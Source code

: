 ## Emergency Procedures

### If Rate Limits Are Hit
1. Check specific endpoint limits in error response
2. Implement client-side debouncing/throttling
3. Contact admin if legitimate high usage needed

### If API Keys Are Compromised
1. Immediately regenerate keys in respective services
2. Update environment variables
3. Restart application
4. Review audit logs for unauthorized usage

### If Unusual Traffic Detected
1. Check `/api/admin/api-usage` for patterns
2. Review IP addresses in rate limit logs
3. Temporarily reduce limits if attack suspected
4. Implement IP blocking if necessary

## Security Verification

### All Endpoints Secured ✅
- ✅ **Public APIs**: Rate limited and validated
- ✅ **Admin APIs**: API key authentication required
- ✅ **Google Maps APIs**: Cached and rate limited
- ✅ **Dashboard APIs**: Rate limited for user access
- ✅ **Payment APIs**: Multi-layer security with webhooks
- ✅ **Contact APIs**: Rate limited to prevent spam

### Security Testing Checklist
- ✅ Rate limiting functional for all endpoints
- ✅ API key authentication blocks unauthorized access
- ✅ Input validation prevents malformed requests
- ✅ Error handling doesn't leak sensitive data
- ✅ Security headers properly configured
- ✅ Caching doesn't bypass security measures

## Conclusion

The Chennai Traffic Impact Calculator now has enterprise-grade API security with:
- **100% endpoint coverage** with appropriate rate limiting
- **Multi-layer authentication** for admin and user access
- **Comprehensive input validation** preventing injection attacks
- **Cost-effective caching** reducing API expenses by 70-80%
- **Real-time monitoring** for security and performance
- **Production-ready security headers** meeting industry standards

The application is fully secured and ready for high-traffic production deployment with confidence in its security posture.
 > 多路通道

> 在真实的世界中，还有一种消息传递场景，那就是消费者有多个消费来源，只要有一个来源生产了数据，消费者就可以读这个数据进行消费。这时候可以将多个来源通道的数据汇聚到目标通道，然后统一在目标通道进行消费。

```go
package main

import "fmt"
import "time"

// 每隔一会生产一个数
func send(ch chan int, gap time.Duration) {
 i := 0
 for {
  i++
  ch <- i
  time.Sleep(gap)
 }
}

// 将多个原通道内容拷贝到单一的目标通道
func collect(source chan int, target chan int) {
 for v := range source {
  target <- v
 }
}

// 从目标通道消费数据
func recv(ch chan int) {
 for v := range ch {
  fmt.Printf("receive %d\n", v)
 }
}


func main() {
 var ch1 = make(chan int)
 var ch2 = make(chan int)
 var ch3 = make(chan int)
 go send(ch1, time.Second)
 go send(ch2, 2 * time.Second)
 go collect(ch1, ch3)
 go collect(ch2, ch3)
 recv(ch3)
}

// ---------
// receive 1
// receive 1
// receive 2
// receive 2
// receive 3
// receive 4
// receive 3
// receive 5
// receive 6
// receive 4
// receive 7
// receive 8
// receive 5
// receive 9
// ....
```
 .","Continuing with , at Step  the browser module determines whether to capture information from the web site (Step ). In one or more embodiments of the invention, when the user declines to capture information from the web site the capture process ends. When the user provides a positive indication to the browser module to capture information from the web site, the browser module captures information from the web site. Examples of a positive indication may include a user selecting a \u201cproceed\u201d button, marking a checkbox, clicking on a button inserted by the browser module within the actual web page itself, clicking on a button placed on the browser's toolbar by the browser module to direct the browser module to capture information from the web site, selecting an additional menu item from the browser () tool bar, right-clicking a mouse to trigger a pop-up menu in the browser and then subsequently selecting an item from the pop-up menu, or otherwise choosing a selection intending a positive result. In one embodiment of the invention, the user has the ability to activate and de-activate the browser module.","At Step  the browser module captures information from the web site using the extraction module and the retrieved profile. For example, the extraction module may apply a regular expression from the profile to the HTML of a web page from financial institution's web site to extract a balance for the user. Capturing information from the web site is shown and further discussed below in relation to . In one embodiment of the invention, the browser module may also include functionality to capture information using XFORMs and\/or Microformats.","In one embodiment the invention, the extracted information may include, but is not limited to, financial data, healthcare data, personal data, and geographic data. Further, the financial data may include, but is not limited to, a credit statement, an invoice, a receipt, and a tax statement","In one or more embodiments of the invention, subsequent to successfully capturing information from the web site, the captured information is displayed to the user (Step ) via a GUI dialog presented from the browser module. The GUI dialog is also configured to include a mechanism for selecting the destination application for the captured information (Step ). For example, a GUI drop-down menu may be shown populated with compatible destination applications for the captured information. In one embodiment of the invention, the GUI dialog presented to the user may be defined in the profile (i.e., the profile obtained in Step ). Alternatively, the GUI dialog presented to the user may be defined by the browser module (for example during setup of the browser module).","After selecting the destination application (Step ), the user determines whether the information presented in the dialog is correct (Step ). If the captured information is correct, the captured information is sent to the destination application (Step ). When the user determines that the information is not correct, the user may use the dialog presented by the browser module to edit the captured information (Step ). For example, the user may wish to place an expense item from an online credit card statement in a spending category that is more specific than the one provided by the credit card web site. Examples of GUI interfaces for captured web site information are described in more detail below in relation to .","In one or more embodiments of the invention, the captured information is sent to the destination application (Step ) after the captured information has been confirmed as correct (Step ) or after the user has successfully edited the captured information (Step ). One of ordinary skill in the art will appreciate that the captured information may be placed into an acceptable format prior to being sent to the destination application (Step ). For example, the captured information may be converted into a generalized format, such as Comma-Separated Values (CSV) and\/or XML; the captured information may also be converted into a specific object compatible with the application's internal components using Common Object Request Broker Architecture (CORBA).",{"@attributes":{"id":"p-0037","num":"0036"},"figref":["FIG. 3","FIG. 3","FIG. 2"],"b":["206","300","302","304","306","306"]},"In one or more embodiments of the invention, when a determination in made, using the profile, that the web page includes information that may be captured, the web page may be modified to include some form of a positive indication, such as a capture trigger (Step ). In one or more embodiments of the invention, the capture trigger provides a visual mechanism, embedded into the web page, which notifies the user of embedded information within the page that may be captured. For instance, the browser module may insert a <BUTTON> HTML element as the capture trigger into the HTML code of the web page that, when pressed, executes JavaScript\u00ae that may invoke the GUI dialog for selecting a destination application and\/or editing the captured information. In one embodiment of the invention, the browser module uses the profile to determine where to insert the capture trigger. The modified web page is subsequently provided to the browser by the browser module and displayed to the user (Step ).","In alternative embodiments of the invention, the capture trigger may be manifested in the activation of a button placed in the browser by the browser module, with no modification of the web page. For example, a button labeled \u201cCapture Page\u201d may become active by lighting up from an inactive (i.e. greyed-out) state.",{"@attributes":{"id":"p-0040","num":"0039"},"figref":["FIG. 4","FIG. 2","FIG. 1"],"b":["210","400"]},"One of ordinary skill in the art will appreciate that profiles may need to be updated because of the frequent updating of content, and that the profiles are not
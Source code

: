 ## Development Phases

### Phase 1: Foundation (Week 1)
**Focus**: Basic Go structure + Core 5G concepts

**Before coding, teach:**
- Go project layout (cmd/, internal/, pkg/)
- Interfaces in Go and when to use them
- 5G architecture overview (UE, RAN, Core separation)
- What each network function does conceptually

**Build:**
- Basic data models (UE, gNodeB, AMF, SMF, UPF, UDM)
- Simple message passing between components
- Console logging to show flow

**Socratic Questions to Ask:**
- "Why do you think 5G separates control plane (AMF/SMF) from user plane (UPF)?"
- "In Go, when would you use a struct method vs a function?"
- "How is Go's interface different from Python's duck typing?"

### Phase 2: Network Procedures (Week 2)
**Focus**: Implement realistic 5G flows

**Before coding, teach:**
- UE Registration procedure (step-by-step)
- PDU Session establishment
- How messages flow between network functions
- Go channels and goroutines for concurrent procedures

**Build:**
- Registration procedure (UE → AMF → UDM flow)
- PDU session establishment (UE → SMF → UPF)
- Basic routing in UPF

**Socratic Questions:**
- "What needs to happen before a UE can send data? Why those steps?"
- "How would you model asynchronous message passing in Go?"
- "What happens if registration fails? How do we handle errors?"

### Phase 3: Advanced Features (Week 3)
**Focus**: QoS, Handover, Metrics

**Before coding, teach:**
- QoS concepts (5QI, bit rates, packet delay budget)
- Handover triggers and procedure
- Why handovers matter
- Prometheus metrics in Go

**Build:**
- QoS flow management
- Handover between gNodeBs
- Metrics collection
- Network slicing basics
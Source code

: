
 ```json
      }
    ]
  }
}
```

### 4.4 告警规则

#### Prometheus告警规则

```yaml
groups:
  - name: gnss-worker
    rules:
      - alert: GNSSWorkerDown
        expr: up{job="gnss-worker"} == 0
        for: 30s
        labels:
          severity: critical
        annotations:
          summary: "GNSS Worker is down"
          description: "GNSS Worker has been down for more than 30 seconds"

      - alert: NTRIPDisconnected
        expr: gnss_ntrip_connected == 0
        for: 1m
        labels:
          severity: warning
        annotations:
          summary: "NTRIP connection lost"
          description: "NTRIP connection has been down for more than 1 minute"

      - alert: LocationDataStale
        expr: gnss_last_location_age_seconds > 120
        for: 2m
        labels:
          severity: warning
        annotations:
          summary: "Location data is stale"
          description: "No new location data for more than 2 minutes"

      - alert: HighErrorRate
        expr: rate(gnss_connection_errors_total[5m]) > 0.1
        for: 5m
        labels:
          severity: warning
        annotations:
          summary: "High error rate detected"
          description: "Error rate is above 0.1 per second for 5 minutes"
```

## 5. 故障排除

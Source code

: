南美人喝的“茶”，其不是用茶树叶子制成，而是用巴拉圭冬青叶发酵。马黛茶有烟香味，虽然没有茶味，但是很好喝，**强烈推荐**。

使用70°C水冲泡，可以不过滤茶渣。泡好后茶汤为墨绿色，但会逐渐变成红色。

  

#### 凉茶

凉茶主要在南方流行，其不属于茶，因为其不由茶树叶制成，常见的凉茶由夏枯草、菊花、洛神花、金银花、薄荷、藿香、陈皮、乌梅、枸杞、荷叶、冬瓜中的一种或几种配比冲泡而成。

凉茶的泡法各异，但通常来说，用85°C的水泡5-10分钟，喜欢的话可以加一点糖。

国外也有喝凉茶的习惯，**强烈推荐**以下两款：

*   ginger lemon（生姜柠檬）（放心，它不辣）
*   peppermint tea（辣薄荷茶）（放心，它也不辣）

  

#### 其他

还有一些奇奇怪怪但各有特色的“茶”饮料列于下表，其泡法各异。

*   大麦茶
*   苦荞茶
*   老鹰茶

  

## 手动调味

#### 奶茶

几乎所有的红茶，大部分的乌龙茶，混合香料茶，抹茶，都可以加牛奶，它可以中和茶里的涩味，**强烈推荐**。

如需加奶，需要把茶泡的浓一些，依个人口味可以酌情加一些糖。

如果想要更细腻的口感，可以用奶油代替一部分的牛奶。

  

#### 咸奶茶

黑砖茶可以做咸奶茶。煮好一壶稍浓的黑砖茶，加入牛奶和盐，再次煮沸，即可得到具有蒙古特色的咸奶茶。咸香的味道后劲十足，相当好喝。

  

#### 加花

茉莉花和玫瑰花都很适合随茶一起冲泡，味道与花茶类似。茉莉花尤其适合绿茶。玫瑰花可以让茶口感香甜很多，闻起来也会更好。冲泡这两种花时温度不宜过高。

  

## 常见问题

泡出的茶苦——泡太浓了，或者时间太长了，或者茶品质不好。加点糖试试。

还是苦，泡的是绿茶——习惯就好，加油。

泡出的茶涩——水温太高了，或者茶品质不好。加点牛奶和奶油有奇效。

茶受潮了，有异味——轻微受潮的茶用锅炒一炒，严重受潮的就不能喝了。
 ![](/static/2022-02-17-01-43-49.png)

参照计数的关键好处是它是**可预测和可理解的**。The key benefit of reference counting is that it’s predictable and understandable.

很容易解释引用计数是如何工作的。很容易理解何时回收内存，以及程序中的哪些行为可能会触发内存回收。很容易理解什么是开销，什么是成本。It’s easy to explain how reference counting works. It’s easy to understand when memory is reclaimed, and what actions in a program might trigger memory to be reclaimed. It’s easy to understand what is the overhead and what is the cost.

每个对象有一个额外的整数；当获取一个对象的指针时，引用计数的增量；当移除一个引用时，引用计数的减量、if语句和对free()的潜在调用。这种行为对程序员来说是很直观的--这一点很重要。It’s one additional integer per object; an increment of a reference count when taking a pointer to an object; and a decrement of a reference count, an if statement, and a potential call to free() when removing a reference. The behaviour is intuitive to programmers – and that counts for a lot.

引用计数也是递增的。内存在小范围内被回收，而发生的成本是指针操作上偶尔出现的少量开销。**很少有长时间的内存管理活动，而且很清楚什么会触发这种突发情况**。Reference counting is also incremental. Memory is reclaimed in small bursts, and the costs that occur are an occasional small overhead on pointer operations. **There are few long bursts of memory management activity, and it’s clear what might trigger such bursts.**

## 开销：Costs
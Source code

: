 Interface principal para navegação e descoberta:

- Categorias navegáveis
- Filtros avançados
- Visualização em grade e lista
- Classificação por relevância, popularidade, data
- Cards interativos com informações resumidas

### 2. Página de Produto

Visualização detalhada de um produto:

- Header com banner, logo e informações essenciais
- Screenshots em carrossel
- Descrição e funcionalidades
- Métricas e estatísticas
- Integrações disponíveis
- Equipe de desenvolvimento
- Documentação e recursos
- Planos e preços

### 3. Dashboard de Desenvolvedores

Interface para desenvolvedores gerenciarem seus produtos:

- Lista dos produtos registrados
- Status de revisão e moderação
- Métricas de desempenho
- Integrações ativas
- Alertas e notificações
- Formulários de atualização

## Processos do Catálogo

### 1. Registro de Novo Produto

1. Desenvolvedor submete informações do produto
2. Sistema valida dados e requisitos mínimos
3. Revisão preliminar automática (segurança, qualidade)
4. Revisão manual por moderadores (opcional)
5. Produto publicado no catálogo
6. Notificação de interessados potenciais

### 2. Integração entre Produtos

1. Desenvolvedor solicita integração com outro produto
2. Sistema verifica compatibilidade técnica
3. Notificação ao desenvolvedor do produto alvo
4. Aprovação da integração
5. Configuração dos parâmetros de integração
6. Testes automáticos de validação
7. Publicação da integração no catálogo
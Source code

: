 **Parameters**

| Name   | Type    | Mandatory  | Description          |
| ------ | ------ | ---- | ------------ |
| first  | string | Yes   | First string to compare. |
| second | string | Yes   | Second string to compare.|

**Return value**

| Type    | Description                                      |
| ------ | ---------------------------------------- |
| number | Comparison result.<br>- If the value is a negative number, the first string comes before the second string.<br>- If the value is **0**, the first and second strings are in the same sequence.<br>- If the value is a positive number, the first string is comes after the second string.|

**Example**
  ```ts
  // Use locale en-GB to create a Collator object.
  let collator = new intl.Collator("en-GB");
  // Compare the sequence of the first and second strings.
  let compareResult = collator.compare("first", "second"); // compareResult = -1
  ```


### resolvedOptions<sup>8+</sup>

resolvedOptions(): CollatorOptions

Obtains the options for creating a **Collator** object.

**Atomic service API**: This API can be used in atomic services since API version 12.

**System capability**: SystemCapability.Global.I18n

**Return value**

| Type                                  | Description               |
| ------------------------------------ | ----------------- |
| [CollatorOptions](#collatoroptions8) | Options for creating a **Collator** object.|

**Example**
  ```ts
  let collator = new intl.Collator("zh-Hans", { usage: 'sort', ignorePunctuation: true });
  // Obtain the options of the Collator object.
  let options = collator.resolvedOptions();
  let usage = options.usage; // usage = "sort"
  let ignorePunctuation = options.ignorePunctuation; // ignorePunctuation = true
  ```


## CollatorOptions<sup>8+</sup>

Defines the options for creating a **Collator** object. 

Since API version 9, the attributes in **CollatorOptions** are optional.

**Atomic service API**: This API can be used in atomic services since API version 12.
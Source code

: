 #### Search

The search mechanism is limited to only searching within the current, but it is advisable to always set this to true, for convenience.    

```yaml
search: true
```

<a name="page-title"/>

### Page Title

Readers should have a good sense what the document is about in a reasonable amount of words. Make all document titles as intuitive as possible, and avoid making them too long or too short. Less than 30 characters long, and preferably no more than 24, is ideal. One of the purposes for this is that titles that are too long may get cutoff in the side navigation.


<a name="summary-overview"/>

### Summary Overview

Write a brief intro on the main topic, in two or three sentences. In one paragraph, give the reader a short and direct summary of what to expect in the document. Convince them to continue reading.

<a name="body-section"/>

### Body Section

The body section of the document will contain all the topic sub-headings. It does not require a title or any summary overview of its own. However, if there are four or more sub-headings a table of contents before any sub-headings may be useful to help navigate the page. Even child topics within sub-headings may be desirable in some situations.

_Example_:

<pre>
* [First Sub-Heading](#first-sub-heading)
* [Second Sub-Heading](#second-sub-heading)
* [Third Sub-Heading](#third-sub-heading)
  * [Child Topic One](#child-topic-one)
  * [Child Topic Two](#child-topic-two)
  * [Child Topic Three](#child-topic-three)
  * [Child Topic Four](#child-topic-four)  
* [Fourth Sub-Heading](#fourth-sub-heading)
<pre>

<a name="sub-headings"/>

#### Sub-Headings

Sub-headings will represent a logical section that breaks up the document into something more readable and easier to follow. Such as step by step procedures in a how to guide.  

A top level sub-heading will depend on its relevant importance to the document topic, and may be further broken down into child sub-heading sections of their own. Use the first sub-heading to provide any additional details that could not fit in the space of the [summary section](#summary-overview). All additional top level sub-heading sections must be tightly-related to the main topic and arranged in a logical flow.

## AIM OF THE TASK
In the listing above, start at the line with "2. Sistema verifica compatibilidade técnica", go on through the line with "Defines the options", and copy each of those lines exactly; leave out all the rest.

## YOUR SOLUTION
2. Sistema verifica compatibilidade técnica
3. Notificação ao desenvolvedor do produto alvo
4. Aprovação da integração
5. Configuração dos parâmetros de integração
6. Testes automáticos de validação
7. Publicação da integração no catálogo
Source code

: **Parameters**

| Name   | Type    | Mandatory  | Description          |
| ------ | ------ | ---- | ------------ |
| first  | string | Yes   | First string to compare. |
| second | string | Yes   | Second string to compare.|

**Return value**

| Type    | Description                                      |
| ------ | ---------------------------------------- |
| number | Comparison result.<br>- If the value is a negative number, the first string comes before the second string.<br>- If the value is **0**, the first and second strings are in the same sequence.<br>- If the value is a positive number, the first string is comes after the second string.|

**Example**
  ```ts
  // Use locale en-GB to create a Collator object.
  let collator = new intl.Collator("en-GB");
  // Compare the sequence of the first and second strings.
  let compareResult = collator.compare("first", "second"); // compareResult = -1
  ```


### resolvedOptions<sup>8+</sup>

resolvedOptions(): CollatorOptions

Obtains the options for creating a **Collator** object.

**Atomic service API**: This API can be used in atomic services since API version 12.

**System capability**: SystemCapability.Global.I18n

**Return value**

| Type                                  | Description               |
| ------------------------------------ | ----------------- |
| [CollatorOptions](#collatoroptions8) | Options for creating a **Collator** object.|

**Example**
  ```ts
  let collator = new intl.Collator("zh-Hans", { usage: 'sort', ignorePunctuation: true });
  // Obtain the options of the Collator object.
  let options = collator.resolvedOptions();
  let usage = options.usage; // usage = "sort"
  let ignorePunctuation = options.ignorePunctuation; // ignorePunctuation = true
  ```


## CollatorOptions<sup>8+</sup>

Defines the options for creating a **Collator** object. 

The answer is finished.